Collection | Coups de cœur cinéma et musique, 4 février 2021
Sommaire
Adulescent : The King of Staten Island de Judd Apatow
Scott, à 24 ans, est encore un adolescent. Il vit chez sa mère, rêve d’ouvrir un restaurant ou un salon de tatouage et, surtout, il traine beaucoup avec ses amis, sans but précis sinon se marrer un peu. Disons-le franchement, Scott est drôle, doux, doué mais très agaçant la plupart du temps. Il faut dire que depuis qu’il a perdu son père, pompier héroïque, quand il avait 7 ans, il a du mal à croquer la vie à pleines dents et le nouveau petit ami de sa mère, homme du feu lui aussi, enflamme son anxiété.
Scott s’attarde dans l’adolescence et le film s’attarde sur l’attardement avant d’aboutir à une émancipation magnifique quand l’adulescent fait face à ses angoisses et responsabilités. Judd Apatow (40 ans, toujours puceau, Funny People, etc.), réalisateur et producteur iconique de la comédie américaine, signe ici un film d’apprentissage doux-amer, hilarant et superbement touchant. Dans une rudesse parfois un peu désagréable – mais il faut l’être pour gratter sous la peau jusqu’aux névroses –, le cinéaste révèle avec douceur les nervosités d’un garçon traumatisé par le deuil. [AJ]
Soyez sympa, effacez : Effacer l’historique de Gustave Kervern et Benoît Delépine
Trois voisins d’un lotissement de province française (trio de choc interprété par Blanche Gardin, Denis Podalydès et Corinne Masiero) sont désespérés par les déveines quotidiennes des nouvelles technologies. Un jeune homme menace Marie de dévoiler une sextape où elle apparait ; la fille de Bertrand est harcelée à l’école et Christine ne voit pas ses étoiles décoller sur son appli de chauffeure tandis qu’elle va jusqu’à dérouler le tapis rouge pour ses clients. Ensemble, ils lancent une guerre contre les géants du net. Rien que ça.
Kervern et Delépine dénoncent la déprime de la vie moderne. Cette déprime injuste qui colore une société dont les citoyens sont traités comme des pigeons. Le duo de cinéastes porte un regard noir sur le vivre ensemble avec la touche d'humour à priori absurde et pourtant juste qu’on leur connait. Parce que le rythme du scénario privilégie les gags et les idées, il est un peu saccadé et le résultat à l’écran est singulier, délicieusement bizarre ! Un film pour les amateurs de l’acerbe et du saugrenu. [AJ]

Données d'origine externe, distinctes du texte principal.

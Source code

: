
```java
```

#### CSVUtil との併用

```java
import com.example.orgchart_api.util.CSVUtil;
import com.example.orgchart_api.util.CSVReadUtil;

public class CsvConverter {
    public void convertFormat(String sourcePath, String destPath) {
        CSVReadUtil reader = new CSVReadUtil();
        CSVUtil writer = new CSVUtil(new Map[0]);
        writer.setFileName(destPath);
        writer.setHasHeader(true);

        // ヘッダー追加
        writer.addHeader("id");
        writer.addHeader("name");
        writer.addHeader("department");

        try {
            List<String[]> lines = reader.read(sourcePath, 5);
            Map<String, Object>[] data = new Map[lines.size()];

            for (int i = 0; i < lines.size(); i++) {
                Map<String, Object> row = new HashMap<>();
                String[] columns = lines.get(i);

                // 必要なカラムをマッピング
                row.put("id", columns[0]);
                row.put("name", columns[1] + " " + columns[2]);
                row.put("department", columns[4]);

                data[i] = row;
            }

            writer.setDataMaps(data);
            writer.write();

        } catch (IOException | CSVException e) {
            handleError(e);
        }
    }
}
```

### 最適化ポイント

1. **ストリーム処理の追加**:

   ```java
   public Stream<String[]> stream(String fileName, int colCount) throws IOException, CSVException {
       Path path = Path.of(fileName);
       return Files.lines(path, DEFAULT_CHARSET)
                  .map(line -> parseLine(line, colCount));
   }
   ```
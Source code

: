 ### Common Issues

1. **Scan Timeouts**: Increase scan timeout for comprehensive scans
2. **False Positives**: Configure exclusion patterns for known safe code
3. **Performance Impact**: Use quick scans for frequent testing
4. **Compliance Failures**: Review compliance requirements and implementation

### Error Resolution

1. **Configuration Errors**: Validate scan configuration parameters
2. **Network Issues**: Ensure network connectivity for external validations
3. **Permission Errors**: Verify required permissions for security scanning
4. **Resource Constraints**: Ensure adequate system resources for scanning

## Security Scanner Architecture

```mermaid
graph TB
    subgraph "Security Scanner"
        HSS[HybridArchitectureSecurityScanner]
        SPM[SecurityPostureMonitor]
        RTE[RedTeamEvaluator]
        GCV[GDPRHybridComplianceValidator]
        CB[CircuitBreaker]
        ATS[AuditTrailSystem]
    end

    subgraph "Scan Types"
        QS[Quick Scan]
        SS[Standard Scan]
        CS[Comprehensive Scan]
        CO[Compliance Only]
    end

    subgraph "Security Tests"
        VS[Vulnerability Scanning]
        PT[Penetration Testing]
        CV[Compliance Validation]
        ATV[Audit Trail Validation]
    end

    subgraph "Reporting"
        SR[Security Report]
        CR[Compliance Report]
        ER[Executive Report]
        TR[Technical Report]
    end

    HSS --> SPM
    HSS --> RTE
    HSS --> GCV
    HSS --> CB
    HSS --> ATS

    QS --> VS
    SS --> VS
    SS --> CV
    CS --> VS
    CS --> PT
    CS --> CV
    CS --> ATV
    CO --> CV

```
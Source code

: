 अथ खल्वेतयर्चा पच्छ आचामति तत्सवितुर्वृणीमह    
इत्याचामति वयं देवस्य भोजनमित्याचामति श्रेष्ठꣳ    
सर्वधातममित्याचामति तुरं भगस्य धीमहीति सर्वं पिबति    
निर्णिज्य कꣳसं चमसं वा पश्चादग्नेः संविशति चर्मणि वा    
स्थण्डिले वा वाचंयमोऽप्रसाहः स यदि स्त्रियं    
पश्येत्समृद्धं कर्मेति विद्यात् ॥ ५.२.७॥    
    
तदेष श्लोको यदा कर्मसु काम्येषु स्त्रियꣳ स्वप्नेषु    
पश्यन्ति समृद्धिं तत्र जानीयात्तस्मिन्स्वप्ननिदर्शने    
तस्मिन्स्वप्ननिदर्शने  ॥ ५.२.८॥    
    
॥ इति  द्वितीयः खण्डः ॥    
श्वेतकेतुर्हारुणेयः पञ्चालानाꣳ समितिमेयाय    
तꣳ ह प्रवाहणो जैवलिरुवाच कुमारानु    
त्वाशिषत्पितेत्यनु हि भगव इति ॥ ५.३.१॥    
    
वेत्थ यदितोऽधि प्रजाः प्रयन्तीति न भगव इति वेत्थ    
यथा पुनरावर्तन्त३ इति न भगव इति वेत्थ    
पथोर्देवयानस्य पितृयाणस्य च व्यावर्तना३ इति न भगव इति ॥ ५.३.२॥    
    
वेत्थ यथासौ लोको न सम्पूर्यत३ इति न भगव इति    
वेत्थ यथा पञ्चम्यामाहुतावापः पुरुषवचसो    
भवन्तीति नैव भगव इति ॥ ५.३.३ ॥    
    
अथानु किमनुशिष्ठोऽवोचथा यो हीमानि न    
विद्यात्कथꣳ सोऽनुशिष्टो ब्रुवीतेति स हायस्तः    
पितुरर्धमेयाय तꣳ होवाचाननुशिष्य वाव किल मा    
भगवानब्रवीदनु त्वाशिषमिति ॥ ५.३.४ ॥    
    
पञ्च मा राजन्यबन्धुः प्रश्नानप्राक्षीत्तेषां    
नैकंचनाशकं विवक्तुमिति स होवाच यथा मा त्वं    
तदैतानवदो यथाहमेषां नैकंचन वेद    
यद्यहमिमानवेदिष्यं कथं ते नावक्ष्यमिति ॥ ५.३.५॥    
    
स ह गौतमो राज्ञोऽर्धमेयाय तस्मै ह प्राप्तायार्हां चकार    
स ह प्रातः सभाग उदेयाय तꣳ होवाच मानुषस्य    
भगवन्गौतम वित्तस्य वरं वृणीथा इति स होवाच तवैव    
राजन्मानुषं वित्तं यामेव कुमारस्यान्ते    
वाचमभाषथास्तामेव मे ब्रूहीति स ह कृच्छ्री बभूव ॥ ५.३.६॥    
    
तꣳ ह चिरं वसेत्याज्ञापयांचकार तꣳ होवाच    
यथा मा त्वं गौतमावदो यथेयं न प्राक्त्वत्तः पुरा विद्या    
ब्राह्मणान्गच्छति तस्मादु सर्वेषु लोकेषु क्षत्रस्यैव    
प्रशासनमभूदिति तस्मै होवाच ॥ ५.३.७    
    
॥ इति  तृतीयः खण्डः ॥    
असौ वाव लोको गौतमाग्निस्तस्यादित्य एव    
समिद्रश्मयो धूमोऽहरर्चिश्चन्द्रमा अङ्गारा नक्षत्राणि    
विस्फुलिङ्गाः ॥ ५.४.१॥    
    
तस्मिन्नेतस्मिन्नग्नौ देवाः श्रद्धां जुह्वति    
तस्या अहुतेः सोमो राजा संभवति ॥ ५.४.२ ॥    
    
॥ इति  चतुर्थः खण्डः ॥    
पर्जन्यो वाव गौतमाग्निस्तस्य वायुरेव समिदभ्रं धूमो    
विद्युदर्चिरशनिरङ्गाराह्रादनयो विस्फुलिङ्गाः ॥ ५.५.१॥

L’œuvre sans plus : L’Œuvre sans auteur, Parties 1 et 2, drame de Florian Henckel von Donnersmarck
Le récit suit le parcours d’un jeune peintre de l’Allemagne de l’Est, de son enfance dans les années 1940 quand sa tante tant aimée est tuée par les nazis pour sa santé mentale, jusqu’au début de sa vie adulte quand il s’installe avec sa femme en Allemagne de l’Ouest. Là, il étudie un art aux antipodes du réalisme socialiste qu’il avait appris.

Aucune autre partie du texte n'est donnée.